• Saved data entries
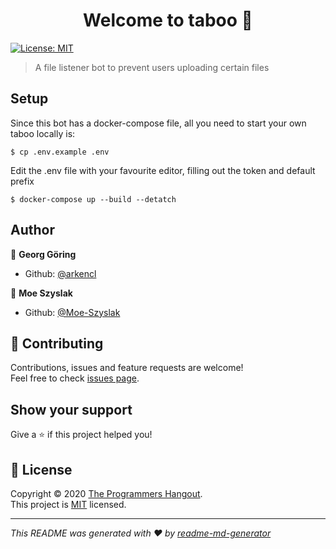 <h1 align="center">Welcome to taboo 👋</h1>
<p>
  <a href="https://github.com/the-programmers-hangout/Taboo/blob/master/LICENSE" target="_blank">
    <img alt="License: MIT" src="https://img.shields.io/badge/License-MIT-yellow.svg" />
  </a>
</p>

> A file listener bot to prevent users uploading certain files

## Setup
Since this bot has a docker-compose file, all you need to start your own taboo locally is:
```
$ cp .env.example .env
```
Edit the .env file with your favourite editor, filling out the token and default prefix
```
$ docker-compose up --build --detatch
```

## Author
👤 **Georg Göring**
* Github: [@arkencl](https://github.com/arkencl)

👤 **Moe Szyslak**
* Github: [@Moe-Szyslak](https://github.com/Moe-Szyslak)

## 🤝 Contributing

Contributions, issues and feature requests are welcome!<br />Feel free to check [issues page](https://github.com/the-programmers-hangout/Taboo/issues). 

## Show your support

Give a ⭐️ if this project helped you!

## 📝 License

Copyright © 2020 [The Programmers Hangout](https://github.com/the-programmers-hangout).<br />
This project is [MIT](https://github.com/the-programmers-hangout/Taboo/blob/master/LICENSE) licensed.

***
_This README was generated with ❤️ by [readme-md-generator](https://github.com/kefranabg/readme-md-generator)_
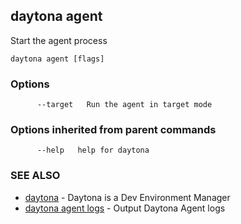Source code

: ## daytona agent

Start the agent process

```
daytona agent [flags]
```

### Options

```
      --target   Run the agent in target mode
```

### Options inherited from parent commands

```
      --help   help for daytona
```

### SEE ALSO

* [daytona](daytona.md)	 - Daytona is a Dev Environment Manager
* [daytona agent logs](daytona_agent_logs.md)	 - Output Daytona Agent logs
...
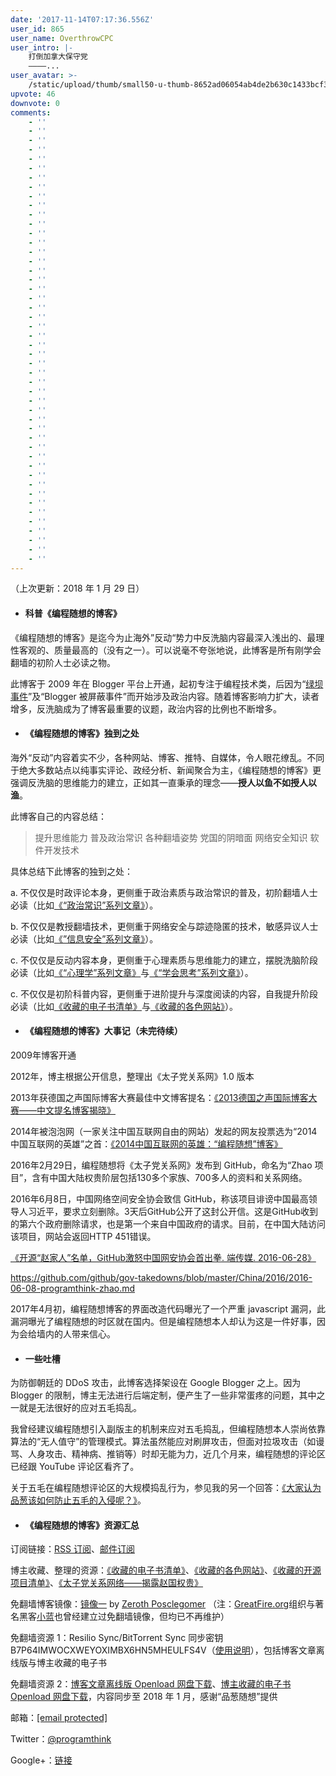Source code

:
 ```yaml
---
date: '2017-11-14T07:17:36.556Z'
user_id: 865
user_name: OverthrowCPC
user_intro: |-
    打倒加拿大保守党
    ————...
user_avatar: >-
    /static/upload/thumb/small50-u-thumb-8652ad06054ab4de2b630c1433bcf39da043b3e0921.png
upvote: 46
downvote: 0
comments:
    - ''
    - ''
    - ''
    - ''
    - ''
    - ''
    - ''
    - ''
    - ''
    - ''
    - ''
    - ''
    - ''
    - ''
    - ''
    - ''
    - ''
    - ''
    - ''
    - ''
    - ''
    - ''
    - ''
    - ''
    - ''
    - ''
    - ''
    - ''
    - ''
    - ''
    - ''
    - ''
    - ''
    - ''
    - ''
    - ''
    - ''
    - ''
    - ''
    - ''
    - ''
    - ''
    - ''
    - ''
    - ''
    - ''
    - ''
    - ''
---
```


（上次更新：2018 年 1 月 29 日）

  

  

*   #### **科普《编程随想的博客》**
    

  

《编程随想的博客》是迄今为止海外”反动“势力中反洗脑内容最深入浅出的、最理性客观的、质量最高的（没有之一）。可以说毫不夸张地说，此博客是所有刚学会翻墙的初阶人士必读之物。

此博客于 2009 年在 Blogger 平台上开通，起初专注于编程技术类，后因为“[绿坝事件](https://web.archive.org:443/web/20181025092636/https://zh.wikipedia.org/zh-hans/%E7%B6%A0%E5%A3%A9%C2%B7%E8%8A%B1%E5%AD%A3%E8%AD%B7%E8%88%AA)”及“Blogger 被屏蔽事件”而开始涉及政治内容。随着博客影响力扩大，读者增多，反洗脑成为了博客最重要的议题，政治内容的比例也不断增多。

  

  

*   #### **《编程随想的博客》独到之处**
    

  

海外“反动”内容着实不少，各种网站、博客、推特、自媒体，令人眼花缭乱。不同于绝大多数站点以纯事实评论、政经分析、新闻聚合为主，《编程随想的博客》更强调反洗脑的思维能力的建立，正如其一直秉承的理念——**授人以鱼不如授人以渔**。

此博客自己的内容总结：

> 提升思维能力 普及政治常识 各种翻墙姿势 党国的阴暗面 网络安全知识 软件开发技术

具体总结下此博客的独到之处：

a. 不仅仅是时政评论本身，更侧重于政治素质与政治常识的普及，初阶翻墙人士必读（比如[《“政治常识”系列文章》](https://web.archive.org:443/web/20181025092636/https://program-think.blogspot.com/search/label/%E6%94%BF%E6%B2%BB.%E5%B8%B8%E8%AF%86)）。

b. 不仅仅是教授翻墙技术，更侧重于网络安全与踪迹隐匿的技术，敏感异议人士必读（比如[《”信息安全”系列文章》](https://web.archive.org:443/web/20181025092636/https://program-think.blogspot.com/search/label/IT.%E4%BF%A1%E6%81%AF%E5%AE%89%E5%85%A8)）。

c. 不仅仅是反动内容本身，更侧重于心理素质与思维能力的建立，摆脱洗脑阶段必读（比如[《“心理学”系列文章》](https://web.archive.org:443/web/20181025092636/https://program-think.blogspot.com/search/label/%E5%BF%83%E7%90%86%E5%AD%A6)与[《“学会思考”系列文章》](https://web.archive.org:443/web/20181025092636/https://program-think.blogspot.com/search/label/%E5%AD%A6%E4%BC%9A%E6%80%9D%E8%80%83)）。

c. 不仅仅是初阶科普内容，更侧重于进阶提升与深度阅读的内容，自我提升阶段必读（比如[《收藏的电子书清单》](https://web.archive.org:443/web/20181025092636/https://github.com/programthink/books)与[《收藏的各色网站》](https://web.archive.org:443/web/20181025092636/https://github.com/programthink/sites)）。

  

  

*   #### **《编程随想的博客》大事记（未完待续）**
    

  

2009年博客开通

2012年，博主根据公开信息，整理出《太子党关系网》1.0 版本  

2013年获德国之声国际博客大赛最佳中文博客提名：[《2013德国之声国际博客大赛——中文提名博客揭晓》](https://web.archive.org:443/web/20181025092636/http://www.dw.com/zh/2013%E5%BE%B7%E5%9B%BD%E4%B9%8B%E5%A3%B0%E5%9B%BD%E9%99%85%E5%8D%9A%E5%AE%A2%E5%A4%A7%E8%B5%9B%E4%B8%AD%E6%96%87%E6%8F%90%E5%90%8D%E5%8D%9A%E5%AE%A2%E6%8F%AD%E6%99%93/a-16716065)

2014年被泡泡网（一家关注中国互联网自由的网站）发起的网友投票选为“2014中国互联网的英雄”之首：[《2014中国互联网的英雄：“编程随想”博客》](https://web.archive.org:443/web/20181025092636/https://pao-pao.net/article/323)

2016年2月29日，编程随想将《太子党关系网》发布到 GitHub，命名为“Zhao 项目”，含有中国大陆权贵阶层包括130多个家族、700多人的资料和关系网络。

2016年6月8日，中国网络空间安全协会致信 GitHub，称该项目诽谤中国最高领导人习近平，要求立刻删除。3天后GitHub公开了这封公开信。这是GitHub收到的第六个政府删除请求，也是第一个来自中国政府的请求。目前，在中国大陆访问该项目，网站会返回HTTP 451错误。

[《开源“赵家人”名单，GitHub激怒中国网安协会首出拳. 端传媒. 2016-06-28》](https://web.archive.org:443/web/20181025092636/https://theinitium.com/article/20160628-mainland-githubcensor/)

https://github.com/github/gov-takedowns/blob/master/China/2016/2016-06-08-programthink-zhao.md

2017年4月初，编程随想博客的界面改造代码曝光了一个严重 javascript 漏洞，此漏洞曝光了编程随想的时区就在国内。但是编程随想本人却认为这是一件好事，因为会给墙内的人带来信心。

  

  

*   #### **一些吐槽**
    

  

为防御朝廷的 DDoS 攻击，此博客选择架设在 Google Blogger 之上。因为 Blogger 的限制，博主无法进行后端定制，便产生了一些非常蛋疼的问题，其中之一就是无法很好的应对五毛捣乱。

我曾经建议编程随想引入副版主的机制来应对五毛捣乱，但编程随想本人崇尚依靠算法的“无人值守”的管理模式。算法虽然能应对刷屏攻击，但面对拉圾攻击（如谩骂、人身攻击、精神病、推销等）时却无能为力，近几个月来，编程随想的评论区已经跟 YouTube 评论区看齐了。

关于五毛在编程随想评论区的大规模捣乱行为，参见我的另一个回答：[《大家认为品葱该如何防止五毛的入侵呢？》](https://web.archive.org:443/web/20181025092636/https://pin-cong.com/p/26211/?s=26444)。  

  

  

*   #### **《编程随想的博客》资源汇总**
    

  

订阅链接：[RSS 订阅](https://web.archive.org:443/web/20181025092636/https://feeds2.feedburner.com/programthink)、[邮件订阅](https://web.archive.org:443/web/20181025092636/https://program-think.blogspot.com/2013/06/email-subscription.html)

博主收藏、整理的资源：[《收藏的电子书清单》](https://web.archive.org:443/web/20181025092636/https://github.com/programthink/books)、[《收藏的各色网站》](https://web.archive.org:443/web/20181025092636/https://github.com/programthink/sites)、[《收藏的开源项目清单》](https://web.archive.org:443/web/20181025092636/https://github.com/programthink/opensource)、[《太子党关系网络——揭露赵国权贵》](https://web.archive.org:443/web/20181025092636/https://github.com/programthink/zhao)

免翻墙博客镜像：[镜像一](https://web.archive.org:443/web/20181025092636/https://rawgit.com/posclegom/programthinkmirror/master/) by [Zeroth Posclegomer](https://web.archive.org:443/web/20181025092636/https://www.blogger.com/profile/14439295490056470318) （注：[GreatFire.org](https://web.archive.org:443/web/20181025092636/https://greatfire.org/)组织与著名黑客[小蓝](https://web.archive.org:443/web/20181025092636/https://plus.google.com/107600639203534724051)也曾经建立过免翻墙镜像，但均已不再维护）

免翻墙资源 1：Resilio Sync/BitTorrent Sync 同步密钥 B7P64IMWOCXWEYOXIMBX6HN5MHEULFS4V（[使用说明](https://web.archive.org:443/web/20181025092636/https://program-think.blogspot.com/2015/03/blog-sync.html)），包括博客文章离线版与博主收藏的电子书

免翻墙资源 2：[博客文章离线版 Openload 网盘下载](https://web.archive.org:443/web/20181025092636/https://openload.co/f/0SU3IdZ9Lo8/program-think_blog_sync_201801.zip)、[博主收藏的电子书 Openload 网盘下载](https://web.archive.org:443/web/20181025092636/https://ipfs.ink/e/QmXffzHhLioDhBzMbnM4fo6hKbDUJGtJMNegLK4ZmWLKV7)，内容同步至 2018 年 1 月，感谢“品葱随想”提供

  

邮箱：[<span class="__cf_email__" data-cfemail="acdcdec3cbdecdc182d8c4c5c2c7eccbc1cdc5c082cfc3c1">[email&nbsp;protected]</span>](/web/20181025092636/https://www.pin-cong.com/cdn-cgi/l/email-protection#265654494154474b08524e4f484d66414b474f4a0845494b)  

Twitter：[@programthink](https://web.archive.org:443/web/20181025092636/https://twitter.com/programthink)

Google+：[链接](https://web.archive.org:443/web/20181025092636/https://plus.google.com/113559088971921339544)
---
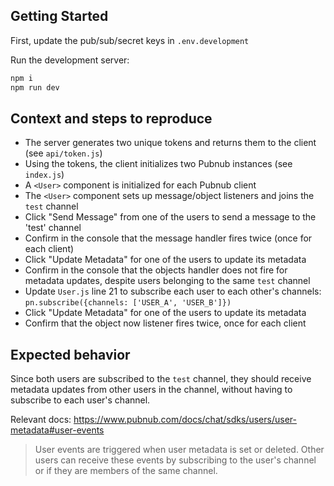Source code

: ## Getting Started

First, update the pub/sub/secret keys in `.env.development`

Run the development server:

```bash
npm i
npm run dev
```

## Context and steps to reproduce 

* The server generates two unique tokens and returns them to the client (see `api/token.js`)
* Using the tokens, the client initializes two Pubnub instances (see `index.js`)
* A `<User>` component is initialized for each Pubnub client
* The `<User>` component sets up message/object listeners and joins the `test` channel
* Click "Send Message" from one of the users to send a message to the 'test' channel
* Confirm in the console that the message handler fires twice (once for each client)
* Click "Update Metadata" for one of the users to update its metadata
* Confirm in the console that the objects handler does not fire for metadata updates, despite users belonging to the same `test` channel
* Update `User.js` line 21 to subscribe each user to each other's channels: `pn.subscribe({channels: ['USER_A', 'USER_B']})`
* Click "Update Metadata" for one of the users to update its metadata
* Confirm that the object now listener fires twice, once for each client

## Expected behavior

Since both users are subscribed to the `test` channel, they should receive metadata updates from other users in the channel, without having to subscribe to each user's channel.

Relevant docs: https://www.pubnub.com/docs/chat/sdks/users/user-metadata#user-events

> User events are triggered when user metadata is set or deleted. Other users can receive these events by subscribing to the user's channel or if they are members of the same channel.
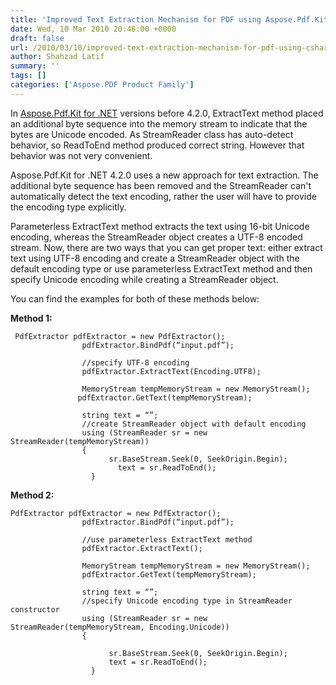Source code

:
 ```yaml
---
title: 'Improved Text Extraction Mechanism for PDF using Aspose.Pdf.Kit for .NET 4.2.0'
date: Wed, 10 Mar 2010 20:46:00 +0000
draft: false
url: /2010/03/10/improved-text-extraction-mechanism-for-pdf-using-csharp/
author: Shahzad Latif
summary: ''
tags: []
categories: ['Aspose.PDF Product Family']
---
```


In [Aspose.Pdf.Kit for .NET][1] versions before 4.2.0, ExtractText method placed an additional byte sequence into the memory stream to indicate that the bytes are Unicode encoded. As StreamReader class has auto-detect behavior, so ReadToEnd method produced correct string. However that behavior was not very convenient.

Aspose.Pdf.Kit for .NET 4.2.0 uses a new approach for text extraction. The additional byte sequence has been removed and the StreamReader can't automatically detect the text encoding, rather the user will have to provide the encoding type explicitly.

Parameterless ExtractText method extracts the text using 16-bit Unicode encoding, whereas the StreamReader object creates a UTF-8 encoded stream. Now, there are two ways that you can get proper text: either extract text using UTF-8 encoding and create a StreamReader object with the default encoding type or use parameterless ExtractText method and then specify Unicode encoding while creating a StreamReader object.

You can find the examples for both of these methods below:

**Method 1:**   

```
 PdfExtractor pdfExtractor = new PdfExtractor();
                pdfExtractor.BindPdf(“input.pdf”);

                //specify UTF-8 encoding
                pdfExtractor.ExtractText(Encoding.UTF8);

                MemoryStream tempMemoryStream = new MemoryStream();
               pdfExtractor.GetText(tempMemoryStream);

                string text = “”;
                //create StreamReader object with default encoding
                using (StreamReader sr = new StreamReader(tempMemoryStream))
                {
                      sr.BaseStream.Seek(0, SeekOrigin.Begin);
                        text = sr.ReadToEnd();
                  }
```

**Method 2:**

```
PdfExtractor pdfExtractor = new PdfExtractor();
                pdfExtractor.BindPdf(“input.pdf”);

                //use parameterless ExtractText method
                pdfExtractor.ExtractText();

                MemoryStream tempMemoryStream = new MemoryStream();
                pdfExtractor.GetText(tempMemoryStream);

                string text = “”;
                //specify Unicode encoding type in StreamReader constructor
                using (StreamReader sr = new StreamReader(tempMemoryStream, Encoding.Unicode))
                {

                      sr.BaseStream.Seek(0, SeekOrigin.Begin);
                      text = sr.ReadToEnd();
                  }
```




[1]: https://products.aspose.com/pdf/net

• THE PROBLEM
Would you please copy exactly the part of the entries above that begins at the line containing "In [Aspose.Pdf.Kit for" and ends at the line containing "Aspose.Pdf.Kit for .NET 4.2.0 uses", both lines included?

• TASK OUTPUT
In [Aspose.Pdf.Kit for .NET][1] versions before 4.2.0, ExtractText method placed an additional byte sequence into the memory stream to indicate that the bytes are Unicode encoded. As StreamReader class has auto-detect behavior, so ReadToEnd method produced correct string. However that behavior was not very convenient.

Aspose.Pdf.Kit for .NET 4.2.0 uses a new approach for text extraction. The additional byte sequence has been removed and the StreamReader can't automatically detect the text encoding, rather the user will have to provide the encoding type explicitly.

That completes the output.